Clinical Commissioning Groups
The CCG authorisation process established CCGs
as statutory bodies on 1 April 2013
; they replaced Primary Care Trusts as the commissioners of most local healthcare services
funded by the NHS in England.
What Is The CCG Budget?
CCGs are clinically-led organisations at the heart of the NHS system and they are responsible for the commissioning of health services in their designated communities. They now control around two-thirds of the NHS budget and have a legal duty to support quality improvement in general practice
.They are responsible for £65 billion
of the £95 billion NHS commissioning budget.
What kinds of services do they commission?
- Most hospital care
- Rehabilitation care
- Urgent and emergency care
- Most community health services
- Mental health and learning disability services
Obviously there are regional variations in how CCGs across England are working. By way of example, the area where I live is served by the North Lancashire CCG, 13 GP practices make up this group. The member practices have delegated responsibility to the Governing Body of NHS Lancashire North CCG, which has a Clinical Chair (a local GP). The Group aims to ensure that it operates efficiently
, acts in the best interests
of the population and commissions high quality
, safe and effective health services that meet the needs
of residents in Lancaster, Morecambe, Carnforth and Garstang (approximately 149,000 patients). It is responsible for commissioning planned and emergency hospital care, rehabilitation, most community services and mental health and learning disability services. To do this the Group states that it uses local clinical expertise, evidence of good practice and the experience of patients who use the services commissioned.
In 2013/2014 it had an allocated budget of £193.32m for commissioning NHS services for the local community and £3.73m for its running costs.
The NHS Lancashire North CCG
will work with a new consumer body called Healthwatch England
which has been set up. Local Healthwatch bodies have replaced the Local Involvement Networks (LINks). They will promote public engagement
in the NHS, comment on changes to local services, act as advocates for complaints
, and deliver advice across health and social care.
Groups The NHS North Lancashire CCG Are Working With
The CCG works with a range of statutory and non-statutory partners, organisations and multi-agencies including:
- The Lancashire Health and Wellbeing Board
- The Lancaster Health & Well-being Partnership
- NHS Cumbria CCG and the other Lancashire CCGs
- Local healthcare services and providers
- Mental health services
- Children’s services
- Voluntary sector organisations
CCGs Accountable To NHS England:
Under the Health and Social Care Act, NHS England makes an annual assessment of CCGs each financial year and publishes a summary report.
There is a statutory requirement
on NHS England
to oversee assurance - the assurance framework sets out six broad ‘assurance domains’
that reflect the key elements of an effective clinical commissioner.

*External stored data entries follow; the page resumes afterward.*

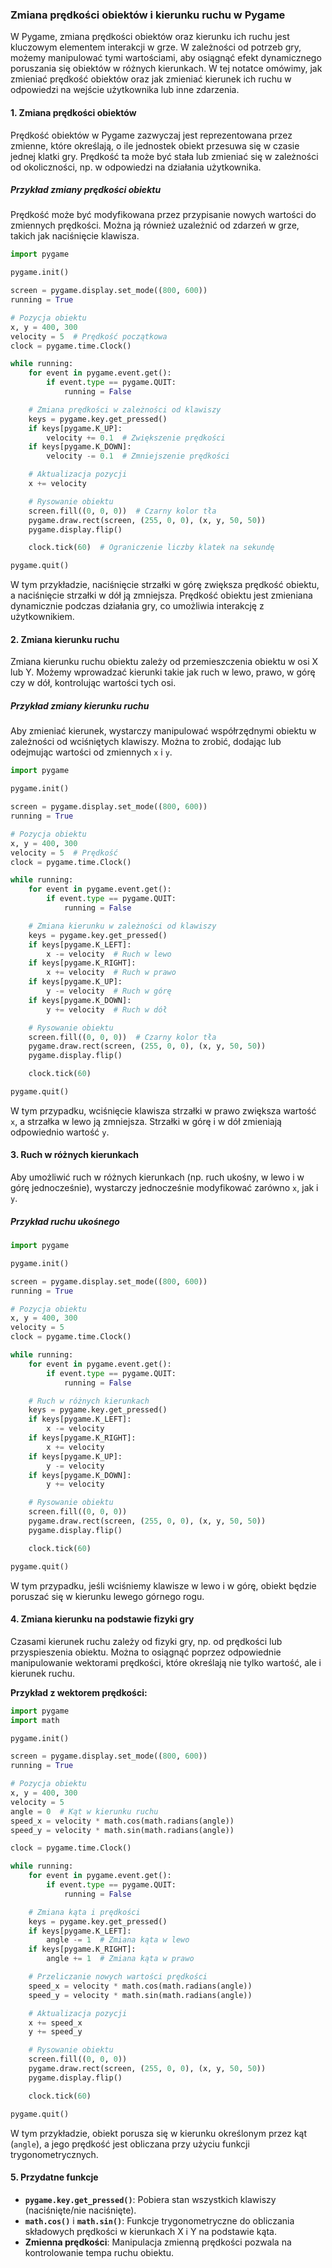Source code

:### Zmiana prędkości obiektów i kierunku ruchu w Pygame

W Pygame, zmiana prędkości obiektów oraz kierunku ich ruchu jest kluczowym elementem interakcji w grze. W zależności od potrzeb gry, możemy manipulować tymi wartościami, aby osiągnąć efekt dynamicznego poruszania się obiektów w różnych kierunkach. W tej notatce omówimy, jak zmieniać prędkość obiektów oraz jak zmieniać kierunek ich ruchu w odpowiedzi na wejście użytkownika lub inne zdarzenia.

#### **1. Zmiana prędkości obiektów**

Prędkość obiektów w Pygame zazwyczaj jest reprezentowana przez zmienne, które określają, o ile jednostek obiekt przesuwa się w czasie jednej klatki gry. Prędkość ta może być stała lub zmieniać się w zależności od okoliczności, np. w odpowiedzi na działania użytkownika.

##### **Przykład zmiany prędkości obiektu**
Prędkość może być modyfikowana przez przypisanie nowych wartości do zmiennych prędkości. Można ją również uzależnić od zdarzeń w grze, takich jak naciśnięcie klawisza.

```python
import pygame

pygame.init()

screen = pygame.display.set_mode((800, 600))
running = True

# Pozycja obiektu
x, y = 400, 300
velocity = 5  # Prędkość początkowa
clock = pygame.time.Clock()

while running:
    for event in pygame.event.get():
        if event.type == pygame.QUIT:
            running = False

    # Zmiana prędkości w zależności od klawiszy
    keys = pygame.key.get_pressed()
    if keys[pygame.K_UP]:
        velocity += 0.1  # Zwiększenie prędkości
    if keys[pygame.K_DOWN]:
        velocity -= 0.1  # Zmniejszenie prędkości

    # Aktualizacja pozycji
    x += velocity

    # Rysowanie obiektu
    screen.fill((0, 0, 0))  # Czarny kolor tła
    pygame.draw.rect(screen, (255, 0, 0), (x, y, 50, 50))
    pygame.display.flip()

    clock.tick(60)  # Ograniczenie liczby klatek na sekundę

pygame.quit()
```

W tym przykładzie, naciśnięcie strzałki w górę zwiększa prędkość obiektu, a naciśnięcie strzałki w dół ją zmniejsza. Prędkość obiektu jest zmieniana dynamicznie podczas działania gry, co umożliwia interakcję z użytkownikiem.

#### **2. Zmiana kierunku ruchu**

Zmiana kierunku ruchu obiektu zależy od przemieszczenia obiektu w osi X lub Y. Możemy wprowadzać kierunki takie jak ruch w lewo, prawo, w górę czy w dół, kontrolując wartości tych osi.

##### **Przykład zmiany kierunku ruchu**
Aby zmieniać kierunek, wystarczy manipulować współrzędnymi obiektu w zależności od wciśniętych klawiszy. Można to zrobić, dodając lub odejmując wartości od zmiennych `x` i `y`.

```python
import pygame

pygame.init()

screen = pygame.display.set_mode((800, 600))
running = True

# Pozycja obiektu
x, y = 400, 300
velocity = 5  # Prędkość
clock = pygame.time.Clock()

while running:
    for event in pygame.event.get():
        if event.type == pygame.QUIT:
            running = False

    # Zmiana kierunku w zależności od klawiszy
    keys = pygame.key.get_pressed()
    if keys[pygame.K_LEFT]:
        x -= velocity  # Ruch w lewo
    if keys[pygame.K_RIGHT]:
        x += velocity  # Ruch w prawo
    if keys[pygame.K_UP]:
        y -= velocity  # Ruch w górę
    if keys[pygame.K_DOWN]:
        y += velocity  # Ruch w dół

    # Rysowanie obiektu
    screen.fill((0, 0, 0))  # Czarny kolor tła
    pygame.draw.rect(screen, (255, 0, 0), (x, y, 50, 50))
    pygame.display.flip()

    clock.tick(60)

pygame.quit()
```

W tym przypadku, wciśnięcie klawisza strzałki w prawo zwiększa wartość `x`, a strzałka w lewo ją zmniejsza. Strzałki w górę i w dół zmieniają odpowiednio wartość `y`.

#### **3. Ruch w różnych kierunkach**

Aby umożliwić ruch w różnych kierunkach (np. ruch ukośny, w lewo i w górę jednocześnie), wystarczy jednocześnie modyfikować zarówno `x`, jak i `y`.

##### **Przykład ruchu ukośnego**
```python
import pygame

pygame.init()

screen = pygame.display.set_mode((800, 600))
running = True

# Pozycja obiektu
x, y = 400, 300
velocity = 5
clock = pygame.time.Clock()

while running:
    for event in pygame.event.get():
        if event.type == pygame.QUIT:
            running = False

    # Ruch w różnych kierunkach
    keys = pygame.key.get_pressed()
    if keys[pygame.K_LEFT]:
        x -= velocity
    if keys[pygame.K_RIGHT]:
        x += velocity
    if keys[pygame.K_UP]:
        y -= velocity
    if keys[pygame.K_DOWN]:
        y += velocity

    # Rysowanie obiektu
    screen.fill((0, 0, 0))
    pygame.draw.rect(screen, (255, 0, 0), (x, y, 50, 50))
    pygame.display.flip()

    clock.tick(60)

pygame.quit()
```

W tym przypadku, jeśli wciśniemy klawisze w lewo i w górę, obiekt będzie poruszać się w kierunku lewego górnego rogu.

#### **4. Zmiana kierunku na podstawie fizyki gry**

Czasami kierunek ruchu zależy od fizyki gry, np. od prędkości lub przyspieszenia obiektu. Można to osiągnąć poprzez odpowiednie manipulowanie wektorami prędkości, które określają nie tylko wartość, ale i kierunek ruchu.

**Przykład z wektorem prędkości:**
```python
import pygame
import math

pygame.init()

screen = pygame.display.set_mode((800, 600))
running = True

# Pozycja obiektu
x, y = 400, 300
velocity = 5
angle = 0  # Kąt w kierunku ruchu
speed_x = velocity * math.cos(math.radians(angle))
speed_y = velocity * math.sin(math.radians(angle))

clock = pygame.time.Clock()

while running:
    for event in pygame.event.get():
        if event.type == pygame.QUIT:
            running = False

    # Zmiana kąta i prędkości
    keys = pygame.key.get_pressed()
    if keys[pygame.K_LEFT]:
        angle -= 1  # Zmiana kąta w lewo
    if keys[pygame.K_RIGHT]:
        angle += 1  # Zmiana kąta w prawo

    # Przeliczanie nowych wartości prędkości
    speed_x = velocity * math.cos(math.radians(angle))
    speed_y = velocity * math.sin(math.radians(angle))

    # Aktualizacja pozycji
    x += speed_x
    y += speed_y

    # Rysowanie obiektu
    screen.fill((0, 0, 0))
    pygame.draw.rect(screen, (255, 0, 0), (x, y, 50, 50))
    pygame.display.flip()

    clock.tick(60)

pygame.quit()
```

W tym przykładzie, obiekt porusza się w kierunku określonym przez kąt (`angle`), a jego prędkość jest obliczana przy użyciu funkcji trygonometrycznych.

#### **5. Przydatne funkcje**
- **`pygame.key.get_pressed()`**: Pobiera stan wszystkich klawiszy (naciśnięte/nie naciśnięte).
- **`math.cos()`** i **`math.sin()`**: Funkcje trygonometryczne do obliczania składowych prędkości w kierunkach X i Y na podstawie kąta.
- **Zmienna prędkości**: Manipulacja zmienną prędkości pozwala na kontrolowanie tempa ruchu obiektu.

The domains cover patient and public involvement; partnership working; CCG leadership; CCG governance; and ensuring that patients are receiving clinically commissioned high quality services that are delivering better outcomes for patients.
Do CCGs have to consult patients and the public about their commissioning decisions?
CCGs have a duty to involve the public
in commissioning decisions (under the Health & Social Care Act, 2012). CCGs need to engage patients
and the public in the locality in the commissioning process. The duty is similar to that previously imposed on PCTs. CCGs are required to involve patients (actual/potential) in the:
- Planning of commissioning arrangements
- Development and consideration of proposals for changes in commissioning arrangements where implementing the proposals would have an impact on the range or manner of delivery of services
- Decisions affecting the operation of commissioning arrangements that, if implemented, would have a significant impact.
The NHS Lancashire North CCG Governing Body has two lay members
and it meets throughout the year in public (anyone can attend). The Clinical Chair and Chief Officer are available to meet members of the public for thirty minutes before the beginning of each meeting of the Governing Body to discuss healthcare issues.